* Aim of the exercise *
Since only the total matters, count the lines of these entries containing the word "value" and write that total alone.

Items from a data source

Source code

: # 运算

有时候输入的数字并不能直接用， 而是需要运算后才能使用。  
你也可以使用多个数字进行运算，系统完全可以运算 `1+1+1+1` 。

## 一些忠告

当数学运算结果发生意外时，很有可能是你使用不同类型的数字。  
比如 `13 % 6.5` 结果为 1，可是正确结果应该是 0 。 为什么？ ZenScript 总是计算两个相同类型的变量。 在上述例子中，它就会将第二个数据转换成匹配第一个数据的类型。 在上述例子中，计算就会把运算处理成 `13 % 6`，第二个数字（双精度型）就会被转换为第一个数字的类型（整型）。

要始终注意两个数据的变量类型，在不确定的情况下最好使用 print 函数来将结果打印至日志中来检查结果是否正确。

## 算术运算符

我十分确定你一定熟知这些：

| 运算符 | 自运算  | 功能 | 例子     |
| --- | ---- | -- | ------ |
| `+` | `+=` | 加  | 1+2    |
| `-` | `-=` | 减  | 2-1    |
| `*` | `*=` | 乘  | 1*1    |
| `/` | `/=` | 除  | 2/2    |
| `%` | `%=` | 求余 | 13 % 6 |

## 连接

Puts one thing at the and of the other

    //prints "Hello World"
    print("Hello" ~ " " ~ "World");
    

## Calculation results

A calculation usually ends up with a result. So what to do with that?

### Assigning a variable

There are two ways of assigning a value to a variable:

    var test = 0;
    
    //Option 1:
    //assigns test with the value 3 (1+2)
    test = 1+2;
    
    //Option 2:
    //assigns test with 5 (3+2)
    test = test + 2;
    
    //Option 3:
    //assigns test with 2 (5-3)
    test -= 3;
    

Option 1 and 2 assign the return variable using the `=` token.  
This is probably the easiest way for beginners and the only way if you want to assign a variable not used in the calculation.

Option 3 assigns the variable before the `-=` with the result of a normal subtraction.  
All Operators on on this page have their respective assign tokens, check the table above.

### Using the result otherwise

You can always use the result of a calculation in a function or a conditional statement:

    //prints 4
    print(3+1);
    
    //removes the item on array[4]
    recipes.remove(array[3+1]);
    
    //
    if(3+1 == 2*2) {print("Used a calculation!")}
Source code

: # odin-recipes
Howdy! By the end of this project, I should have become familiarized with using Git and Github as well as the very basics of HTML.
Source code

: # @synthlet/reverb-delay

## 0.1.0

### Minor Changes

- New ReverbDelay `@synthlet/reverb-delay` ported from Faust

* Written solution *
2